Content starts

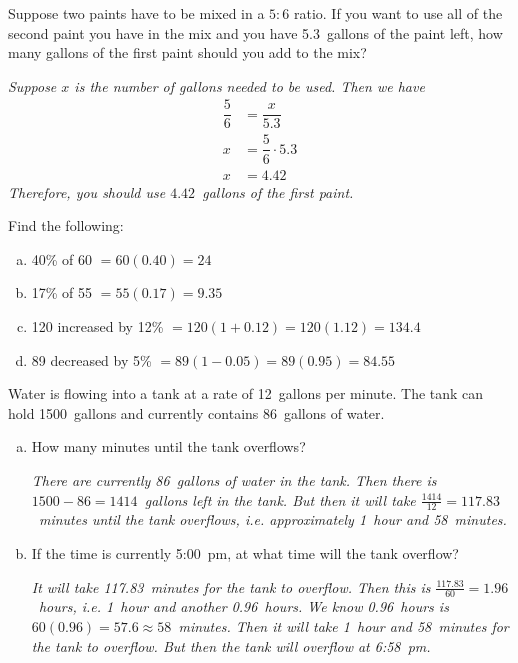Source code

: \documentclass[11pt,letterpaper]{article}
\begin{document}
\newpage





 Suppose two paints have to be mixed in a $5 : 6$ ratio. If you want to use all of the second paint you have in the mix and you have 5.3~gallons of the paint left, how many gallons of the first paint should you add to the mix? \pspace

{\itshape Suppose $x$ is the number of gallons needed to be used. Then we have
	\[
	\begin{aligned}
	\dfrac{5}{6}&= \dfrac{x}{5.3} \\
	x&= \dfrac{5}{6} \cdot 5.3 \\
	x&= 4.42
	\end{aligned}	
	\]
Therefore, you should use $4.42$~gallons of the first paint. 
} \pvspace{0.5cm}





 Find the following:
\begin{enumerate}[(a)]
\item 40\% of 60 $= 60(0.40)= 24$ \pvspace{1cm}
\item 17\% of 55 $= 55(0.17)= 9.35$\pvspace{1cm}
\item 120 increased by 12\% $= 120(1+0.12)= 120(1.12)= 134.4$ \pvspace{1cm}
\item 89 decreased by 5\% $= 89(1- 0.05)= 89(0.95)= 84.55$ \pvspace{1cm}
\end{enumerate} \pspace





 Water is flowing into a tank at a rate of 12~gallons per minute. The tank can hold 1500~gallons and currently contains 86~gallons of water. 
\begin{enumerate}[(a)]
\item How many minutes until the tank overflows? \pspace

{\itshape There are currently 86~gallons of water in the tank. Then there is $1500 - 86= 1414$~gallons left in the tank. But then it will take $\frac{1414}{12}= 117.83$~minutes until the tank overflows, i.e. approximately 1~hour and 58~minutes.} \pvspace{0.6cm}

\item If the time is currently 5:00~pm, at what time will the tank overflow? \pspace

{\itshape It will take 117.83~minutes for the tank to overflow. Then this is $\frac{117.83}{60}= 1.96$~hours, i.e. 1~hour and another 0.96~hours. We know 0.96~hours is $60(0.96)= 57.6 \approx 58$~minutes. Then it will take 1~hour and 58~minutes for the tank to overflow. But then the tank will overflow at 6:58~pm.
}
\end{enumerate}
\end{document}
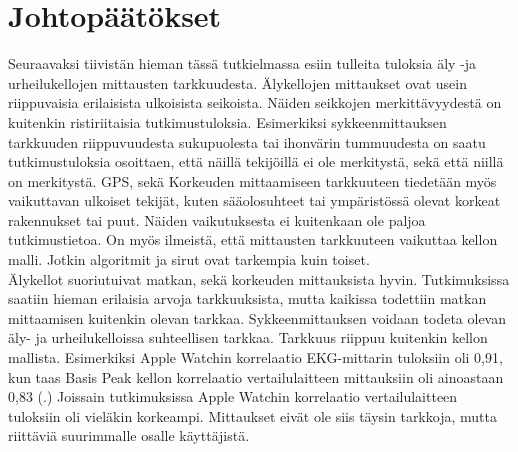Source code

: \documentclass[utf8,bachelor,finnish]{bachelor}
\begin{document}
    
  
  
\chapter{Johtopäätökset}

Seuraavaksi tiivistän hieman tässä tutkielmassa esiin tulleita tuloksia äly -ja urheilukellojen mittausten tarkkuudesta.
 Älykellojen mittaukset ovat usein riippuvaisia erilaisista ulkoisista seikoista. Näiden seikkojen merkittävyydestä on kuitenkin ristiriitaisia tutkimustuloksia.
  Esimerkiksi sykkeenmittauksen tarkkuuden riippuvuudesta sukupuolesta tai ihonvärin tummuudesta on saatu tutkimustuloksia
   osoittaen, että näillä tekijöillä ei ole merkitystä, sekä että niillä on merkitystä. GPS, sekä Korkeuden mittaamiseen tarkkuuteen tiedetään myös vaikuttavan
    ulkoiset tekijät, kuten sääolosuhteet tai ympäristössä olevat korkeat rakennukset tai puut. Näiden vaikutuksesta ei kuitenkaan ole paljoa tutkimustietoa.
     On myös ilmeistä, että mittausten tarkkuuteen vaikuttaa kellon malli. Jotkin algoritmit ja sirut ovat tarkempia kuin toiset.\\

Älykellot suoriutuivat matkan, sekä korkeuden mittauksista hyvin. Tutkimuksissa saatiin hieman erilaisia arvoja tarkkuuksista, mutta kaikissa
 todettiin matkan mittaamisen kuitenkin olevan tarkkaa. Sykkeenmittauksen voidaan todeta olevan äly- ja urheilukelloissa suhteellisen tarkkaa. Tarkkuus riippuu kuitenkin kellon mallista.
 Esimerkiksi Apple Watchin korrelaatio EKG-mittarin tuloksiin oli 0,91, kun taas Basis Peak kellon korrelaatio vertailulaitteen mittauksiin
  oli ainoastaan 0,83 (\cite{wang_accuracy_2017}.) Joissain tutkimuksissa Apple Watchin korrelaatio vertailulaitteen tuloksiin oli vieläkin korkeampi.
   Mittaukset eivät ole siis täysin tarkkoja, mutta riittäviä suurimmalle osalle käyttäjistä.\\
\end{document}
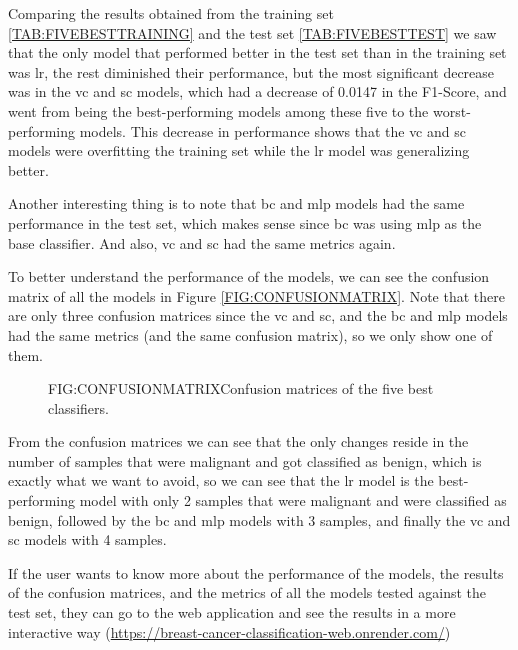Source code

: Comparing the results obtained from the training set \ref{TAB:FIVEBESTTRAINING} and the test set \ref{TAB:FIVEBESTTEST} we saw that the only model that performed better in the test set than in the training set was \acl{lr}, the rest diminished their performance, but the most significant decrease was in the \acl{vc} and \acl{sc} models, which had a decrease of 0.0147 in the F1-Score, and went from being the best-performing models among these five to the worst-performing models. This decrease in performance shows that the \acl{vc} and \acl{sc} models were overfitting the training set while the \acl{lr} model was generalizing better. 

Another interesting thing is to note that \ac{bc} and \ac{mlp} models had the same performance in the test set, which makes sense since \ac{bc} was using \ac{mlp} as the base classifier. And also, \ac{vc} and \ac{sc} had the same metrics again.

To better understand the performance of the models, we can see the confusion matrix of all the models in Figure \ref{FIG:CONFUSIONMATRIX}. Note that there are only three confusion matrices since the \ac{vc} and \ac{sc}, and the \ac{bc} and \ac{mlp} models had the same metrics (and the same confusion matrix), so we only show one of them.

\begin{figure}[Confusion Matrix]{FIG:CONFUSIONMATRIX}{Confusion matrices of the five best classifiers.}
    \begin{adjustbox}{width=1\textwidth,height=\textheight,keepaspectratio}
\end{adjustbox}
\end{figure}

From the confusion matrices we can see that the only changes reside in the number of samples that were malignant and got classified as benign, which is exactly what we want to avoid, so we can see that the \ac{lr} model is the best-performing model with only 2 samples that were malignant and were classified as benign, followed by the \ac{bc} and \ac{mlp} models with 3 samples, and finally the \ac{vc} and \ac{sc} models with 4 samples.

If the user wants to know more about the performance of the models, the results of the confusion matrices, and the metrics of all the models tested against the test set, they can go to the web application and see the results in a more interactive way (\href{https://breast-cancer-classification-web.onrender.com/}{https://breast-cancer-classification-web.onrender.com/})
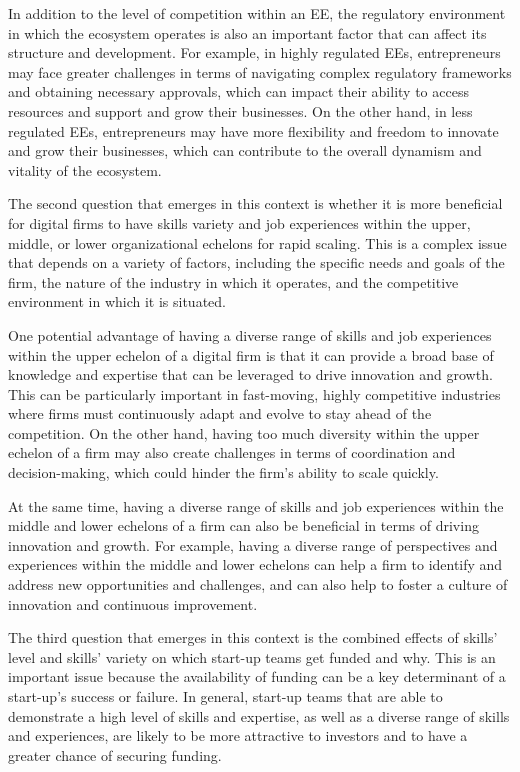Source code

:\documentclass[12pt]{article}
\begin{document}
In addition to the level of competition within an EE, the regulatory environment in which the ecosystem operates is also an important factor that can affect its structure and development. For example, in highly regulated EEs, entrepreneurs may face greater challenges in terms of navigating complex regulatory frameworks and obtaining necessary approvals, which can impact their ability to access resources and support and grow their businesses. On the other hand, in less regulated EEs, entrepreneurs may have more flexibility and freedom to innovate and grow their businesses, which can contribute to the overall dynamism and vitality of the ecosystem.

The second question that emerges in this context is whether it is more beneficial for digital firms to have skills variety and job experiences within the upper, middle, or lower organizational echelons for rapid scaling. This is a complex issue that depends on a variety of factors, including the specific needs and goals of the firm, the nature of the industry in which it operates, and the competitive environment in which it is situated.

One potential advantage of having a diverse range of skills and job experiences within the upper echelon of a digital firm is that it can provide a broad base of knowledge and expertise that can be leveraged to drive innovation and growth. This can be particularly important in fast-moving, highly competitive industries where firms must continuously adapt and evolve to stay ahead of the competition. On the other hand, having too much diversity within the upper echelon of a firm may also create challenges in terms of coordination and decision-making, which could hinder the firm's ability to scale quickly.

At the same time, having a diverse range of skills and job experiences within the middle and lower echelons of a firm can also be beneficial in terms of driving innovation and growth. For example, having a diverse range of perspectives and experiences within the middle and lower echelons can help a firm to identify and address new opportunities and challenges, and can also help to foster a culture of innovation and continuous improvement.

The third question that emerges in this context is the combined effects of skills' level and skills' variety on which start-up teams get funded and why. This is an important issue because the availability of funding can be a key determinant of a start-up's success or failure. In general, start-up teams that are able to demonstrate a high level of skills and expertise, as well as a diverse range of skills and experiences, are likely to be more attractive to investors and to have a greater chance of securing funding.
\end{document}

Content ends
Content starts

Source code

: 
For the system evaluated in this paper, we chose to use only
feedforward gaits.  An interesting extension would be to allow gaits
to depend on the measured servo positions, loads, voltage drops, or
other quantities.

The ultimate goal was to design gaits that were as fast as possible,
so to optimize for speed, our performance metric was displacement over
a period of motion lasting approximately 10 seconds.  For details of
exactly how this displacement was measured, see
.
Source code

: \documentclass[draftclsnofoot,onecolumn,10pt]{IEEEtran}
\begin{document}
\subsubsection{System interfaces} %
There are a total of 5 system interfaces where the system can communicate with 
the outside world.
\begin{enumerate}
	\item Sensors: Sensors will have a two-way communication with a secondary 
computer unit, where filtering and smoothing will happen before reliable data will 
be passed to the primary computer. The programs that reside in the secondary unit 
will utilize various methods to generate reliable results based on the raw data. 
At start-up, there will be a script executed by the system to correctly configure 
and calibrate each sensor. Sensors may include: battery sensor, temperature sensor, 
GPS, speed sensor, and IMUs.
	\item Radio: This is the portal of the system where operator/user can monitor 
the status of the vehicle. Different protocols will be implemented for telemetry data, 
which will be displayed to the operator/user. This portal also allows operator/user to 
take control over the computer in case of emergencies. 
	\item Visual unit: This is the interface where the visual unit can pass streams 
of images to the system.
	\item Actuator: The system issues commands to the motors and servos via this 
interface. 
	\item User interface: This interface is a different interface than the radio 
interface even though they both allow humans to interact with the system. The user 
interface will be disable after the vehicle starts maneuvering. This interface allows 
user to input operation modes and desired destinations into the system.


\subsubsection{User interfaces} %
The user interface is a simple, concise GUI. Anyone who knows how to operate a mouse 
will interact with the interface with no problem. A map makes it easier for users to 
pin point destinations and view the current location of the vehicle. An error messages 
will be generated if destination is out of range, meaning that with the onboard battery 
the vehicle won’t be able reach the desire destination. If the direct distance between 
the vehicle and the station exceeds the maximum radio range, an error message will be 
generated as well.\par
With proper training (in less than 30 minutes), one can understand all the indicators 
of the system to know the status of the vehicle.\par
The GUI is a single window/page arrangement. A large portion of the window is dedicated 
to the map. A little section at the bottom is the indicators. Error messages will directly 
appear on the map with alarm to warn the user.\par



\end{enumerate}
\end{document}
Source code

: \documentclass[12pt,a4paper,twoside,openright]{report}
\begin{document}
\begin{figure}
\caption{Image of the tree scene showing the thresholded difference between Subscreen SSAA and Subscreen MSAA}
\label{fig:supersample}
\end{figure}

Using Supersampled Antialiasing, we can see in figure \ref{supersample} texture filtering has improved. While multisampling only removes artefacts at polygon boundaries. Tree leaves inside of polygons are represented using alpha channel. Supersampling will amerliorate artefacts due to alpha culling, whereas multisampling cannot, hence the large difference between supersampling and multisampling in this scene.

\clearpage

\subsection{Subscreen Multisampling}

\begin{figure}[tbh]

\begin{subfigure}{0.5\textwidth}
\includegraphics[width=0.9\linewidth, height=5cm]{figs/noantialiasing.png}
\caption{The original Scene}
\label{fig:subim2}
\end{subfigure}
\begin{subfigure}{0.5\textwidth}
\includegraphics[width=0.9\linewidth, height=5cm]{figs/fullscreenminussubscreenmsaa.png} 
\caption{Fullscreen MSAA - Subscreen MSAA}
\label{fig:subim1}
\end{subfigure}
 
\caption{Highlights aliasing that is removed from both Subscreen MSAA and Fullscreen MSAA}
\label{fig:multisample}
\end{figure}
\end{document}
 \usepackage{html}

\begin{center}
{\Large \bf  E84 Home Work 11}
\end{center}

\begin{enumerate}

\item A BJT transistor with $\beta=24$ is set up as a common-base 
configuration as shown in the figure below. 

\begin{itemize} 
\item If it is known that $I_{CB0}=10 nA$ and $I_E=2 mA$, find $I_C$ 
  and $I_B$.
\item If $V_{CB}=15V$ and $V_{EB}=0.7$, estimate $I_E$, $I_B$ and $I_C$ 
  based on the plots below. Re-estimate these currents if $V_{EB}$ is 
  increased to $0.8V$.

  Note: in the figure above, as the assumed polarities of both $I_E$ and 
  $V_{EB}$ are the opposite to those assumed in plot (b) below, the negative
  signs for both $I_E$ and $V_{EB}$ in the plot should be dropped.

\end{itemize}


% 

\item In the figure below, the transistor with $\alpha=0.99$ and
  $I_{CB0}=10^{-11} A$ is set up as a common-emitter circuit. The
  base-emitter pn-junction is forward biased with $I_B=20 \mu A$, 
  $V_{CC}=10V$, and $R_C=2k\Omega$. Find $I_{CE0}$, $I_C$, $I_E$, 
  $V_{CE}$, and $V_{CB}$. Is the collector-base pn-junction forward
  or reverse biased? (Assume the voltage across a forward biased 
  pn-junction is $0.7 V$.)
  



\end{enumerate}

Content ends

• [Action item]:
Gather each line from the entries above that includes the word "between".

• [Task response]:
the vehicle won’t be able reach the desire destination. If the direct distance between 
\caption{Image of the tree scene showing the thresholded difference between Subscreen SSAA and Subscreen MSAA}
Using Supersampled Antialiasing, we can see in figure \ref{supersample} texture filtering has improved. While multisampling only removes artefacts at polygon boundaries. Tree leaves inside of polygons are represented using alpha channel. Supersampling will amerliorate artefacts due to alpha culling, whereas multisampling cannot, hence the large difference between supersampling and multisampling in this scene.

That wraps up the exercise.